Cooperative telecommunication systems can effectively be used to combat fading by exploiting the broadcast nature of the wireless medium [16]. In a classical cooperative communication system, only unilateral communication is considered: one transmitting terminal communicates to one receiving terminal with the help of a relaying terminal. Many practical applications however require bilateral communication, in which two terminals both send and receive information to/from each other. Using a classical (one-way) cooperative system in this situation would yield a poor spectral efficiency, as this would require four orthogonal channels, i.e., the two transmitting terminals need one channel each, and the relay transmits over two channels that the data received from the first and second terminal, respectively. The spectral efficiency can be improved using a two-way relaying system, in which the relay uses a single channel to simultaneously assist in the information transfer from the first to the second terminal and from the second to the first terminal.
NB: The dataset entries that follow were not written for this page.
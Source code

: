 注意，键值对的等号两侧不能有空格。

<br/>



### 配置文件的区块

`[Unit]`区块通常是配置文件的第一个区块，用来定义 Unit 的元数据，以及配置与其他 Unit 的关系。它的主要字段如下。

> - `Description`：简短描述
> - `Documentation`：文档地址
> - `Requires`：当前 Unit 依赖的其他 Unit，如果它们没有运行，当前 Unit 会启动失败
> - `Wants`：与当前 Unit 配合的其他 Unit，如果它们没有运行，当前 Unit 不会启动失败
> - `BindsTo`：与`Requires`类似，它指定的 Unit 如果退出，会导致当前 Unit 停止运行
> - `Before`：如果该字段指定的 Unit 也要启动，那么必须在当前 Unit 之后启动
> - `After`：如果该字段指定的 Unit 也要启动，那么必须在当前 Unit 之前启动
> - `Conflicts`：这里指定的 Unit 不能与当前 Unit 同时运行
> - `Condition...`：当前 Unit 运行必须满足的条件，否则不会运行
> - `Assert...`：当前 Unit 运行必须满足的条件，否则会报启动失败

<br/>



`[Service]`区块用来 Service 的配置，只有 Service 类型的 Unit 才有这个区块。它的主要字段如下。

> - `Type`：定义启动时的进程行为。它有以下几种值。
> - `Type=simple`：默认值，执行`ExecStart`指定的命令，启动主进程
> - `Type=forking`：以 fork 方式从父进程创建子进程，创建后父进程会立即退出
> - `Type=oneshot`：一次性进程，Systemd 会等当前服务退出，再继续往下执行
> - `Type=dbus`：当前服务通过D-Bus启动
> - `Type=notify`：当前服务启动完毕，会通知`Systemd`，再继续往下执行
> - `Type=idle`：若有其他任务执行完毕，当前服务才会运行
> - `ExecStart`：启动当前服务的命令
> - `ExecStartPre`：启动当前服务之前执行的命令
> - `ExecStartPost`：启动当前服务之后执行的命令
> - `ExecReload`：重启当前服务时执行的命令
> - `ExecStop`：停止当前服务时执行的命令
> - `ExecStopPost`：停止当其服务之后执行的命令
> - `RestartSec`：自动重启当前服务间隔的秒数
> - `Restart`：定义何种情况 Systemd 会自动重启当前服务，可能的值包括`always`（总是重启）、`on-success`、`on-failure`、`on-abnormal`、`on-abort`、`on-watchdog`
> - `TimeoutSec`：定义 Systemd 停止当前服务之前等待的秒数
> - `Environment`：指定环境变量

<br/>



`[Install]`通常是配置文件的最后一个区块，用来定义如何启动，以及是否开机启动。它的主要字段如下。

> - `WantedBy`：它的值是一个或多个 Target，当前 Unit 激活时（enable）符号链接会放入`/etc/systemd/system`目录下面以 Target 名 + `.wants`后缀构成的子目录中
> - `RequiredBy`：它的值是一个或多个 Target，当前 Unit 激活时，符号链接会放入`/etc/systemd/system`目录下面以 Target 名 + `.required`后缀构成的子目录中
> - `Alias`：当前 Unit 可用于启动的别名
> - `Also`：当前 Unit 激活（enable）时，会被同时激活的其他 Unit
As for one-way cooperative systems, a variety of forwarding protocols have been developed for two-way systems, including, but not limited to, network coding [7, 8], amplify-and-forward (AF) [9], decode-and-forward (DF) [9, 10], and compress-and-forward (CF) [11]. While many of these protocols achieve satisfactory results regarding outage probability and frame error rate (FER), they also impose a (large) burden upon the relay in terms of computational complexity and/or storage space requirements. The DF strategy requires the relay to decode the received data. In the AF protocol, the relay needs to store the analog signals awaiting retransmission, requiring a high-precision analog-to-digital conversion (i.e., many quantization bits per sample) and, therefore, a large memory to store the samples.

Two-way quantize-and-forward (QF) protocols have been studied in [12] and [13]. In [13], the capacity of a two-way relaying channel is maximized using an information theoretical approach. Channel symmetry is assumed, i.e. both users’ channel qualities need to be the same, both in the uplink and downlink. In [12], a two-way QF relaying scheme using space-time block coding (STBC) is proposed. The two transmitting nodes use STBC to simultaneously transmit their signals to the relay, where they are estimated by using minimum mean square error-ordered successive interference cancellation (MMSE-OSIC). The main drawback of the proposed system is the MMSE-OSIC algorithm that needs to be executed at the relay, inevitably raising its complexity. Furthermore, the relay is required to have multiple antenna’s, also raising its hardware cost. Both [12] and [13] also assume that there is no direct link between the two user terminals, making it impossible to exploit cooperative diversity.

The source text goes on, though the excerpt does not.